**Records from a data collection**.
------
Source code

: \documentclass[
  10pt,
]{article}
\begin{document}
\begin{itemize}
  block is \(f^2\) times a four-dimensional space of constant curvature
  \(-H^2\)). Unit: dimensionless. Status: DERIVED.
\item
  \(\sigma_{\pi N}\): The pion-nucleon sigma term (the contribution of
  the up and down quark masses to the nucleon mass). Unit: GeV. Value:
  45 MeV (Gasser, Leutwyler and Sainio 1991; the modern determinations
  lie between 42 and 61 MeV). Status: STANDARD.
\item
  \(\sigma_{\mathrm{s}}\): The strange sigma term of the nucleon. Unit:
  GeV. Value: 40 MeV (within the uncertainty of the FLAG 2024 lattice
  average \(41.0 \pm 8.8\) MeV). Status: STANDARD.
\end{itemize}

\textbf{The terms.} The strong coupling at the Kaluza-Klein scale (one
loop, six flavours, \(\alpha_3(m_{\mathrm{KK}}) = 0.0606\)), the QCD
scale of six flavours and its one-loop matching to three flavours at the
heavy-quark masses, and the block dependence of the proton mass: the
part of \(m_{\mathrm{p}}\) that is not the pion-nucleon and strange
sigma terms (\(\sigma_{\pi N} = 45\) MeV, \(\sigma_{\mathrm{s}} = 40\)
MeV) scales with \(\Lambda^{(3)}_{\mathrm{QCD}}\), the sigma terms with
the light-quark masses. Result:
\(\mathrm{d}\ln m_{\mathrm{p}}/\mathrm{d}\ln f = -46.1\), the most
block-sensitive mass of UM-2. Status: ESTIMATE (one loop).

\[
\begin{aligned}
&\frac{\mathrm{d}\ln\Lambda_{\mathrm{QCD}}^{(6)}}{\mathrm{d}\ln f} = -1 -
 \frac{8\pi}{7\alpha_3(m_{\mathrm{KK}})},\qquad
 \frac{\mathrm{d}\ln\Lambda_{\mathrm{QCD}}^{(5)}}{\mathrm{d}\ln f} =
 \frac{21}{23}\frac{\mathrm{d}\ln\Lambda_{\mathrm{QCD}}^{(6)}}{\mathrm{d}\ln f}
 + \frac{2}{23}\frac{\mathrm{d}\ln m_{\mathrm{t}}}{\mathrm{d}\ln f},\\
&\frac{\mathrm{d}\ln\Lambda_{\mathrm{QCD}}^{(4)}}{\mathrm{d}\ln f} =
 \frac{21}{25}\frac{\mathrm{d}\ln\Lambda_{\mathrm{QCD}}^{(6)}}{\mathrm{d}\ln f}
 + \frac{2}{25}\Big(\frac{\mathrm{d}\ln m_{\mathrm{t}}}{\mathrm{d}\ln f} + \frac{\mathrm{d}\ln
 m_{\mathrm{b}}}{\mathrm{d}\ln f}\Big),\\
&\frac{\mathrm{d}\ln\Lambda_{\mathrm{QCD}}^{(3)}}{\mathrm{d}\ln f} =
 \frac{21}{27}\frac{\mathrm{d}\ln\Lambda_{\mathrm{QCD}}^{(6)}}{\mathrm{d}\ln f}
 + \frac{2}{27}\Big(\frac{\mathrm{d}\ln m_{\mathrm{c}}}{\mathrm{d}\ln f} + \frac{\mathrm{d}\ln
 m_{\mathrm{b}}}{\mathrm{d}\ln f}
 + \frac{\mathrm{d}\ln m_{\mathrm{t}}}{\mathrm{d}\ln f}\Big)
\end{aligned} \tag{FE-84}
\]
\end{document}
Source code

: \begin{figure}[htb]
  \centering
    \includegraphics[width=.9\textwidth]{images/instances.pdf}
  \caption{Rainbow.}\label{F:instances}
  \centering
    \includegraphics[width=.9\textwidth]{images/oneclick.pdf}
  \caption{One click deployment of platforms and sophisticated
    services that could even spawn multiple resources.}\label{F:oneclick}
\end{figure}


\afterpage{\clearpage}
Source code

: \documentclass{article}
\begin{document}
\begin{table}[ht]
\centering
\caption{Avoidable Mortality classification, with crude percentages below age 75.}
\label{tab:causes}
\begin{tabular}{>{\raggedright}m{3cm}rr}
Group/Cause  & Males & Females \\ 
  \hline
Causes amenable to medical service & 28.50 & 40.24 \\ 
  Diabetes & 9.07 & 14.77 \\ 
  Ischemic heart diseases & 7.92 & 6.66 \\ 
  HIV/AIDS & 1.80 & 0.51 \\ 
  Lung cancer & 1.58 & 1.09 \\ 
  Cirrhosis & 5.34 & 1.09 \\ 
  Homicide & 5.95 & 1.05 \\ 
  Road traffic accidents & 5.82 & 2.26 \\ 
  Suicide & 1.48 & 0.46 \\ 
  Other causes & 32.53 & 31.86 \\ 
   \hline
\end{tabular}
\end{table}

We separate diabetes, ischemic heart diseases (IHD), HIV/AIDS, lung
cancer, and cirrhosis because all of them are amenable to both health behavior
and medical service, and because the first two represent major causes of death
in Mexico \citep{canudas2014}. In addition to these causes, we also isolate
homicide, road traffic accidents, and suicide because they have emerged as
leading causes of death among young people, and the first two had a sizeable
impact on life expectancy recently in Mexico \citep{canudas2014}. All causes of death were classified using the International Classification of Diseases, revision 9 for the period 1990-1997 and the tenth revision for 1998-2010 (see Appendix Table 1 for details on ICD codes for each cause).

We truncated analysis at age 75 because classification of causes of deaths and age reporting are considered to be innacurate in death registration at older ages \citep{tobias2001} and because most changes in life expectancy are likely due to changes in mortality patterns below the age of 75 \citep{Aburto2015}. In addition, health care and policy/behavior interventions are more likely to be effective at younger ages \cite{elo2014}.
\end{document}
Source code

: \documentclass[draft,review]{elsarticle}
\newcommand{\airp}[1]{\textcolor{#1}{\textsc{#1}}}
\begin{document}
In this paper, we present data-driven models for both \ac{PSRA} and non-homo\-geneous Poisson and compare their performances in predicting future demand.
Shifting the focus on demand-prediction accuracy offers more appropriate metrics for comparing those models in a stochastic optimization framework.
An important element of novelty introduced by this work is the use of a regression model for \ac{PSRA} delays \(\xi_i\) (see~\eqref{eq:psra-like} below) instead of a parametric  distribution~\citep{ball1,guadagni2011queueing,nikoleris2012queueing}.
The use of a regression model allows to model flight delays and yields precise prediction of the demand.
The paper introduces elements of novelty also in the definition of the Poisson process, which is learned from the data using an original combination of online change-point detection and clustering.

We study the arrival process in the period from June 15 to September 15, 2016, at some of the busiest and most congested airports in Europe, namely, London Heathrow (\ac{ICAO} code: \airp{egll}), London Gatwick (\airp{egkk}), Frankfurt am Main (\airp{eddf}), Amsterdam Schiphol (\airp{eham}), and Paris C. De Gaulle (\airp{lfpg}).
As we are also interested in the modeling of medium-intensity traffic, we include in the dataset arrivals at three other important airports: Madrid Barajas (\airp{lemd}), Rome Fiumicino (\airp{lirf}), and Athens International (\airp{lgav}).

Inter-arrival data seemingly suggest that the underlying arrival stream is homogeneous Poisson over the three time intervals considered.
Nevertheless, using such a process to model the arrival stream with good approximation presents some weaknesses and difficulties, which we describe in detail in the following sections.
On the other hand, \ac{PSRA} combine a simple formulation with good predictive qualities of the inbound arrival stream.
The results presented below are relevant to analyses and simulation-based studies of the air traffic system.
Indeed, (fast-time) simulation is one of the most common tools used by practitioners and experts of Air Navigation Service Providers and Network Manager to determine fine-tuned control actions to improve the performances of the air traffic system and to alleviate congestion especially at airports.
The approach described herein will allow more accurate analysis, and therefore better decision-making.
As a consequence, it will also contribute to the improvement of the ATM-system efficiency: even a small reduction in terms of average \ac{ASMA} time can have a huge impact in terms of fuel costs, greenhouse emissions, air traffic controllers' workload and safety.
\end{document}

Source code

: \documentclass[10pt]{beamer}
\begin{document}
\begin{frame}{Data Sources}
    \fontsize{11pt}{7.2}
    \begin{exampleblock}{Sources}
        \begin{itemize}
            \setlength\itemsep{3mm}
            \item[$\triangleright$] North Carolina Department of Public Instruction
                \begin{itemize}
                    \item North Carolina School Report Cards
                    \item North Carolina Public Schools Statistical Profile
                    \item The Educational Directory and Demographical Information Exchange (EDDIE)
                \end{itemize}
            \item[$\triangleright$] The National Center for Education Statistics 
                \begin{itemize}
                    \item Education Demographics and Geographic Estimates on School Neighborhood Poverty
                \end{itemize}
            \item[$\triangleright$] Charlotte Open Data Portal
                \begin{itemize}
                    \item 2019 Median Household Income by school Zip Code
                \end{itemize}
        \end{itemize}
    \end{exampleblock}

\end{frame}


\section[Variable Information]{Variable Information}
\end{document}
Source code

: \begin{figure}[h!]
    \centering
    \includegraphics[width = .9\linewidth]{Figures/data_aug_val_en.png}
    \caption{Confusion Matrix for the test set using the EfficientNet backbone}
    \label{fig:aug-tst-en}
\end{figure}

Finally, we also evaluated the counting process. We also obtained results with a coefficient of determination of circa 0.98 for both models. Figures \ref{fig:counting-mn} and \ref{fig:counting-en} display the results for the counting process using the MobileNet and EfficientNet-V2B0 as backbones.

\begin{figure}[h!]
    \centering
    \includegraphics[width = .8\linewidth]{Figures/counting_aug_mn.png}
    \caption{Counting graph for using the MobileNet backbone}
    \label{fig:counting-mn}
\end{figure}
------
Keep to the lines above, from the first one through the line where "(the contribution of" appears, and copy them exactly.

**The completed task**.
Source code

: \documentclass[
  10pt,
]{article}
\begin{document}
\begin{itemize}
  block is \(f^2\) times a four-dimensional space of constant curvature
  \(-H^2\)). Unit: dimensionless. Status: DERIVED.
\item
  \(\sigma_{\pi N}\): The pion-nucleon sigma term (the contribution of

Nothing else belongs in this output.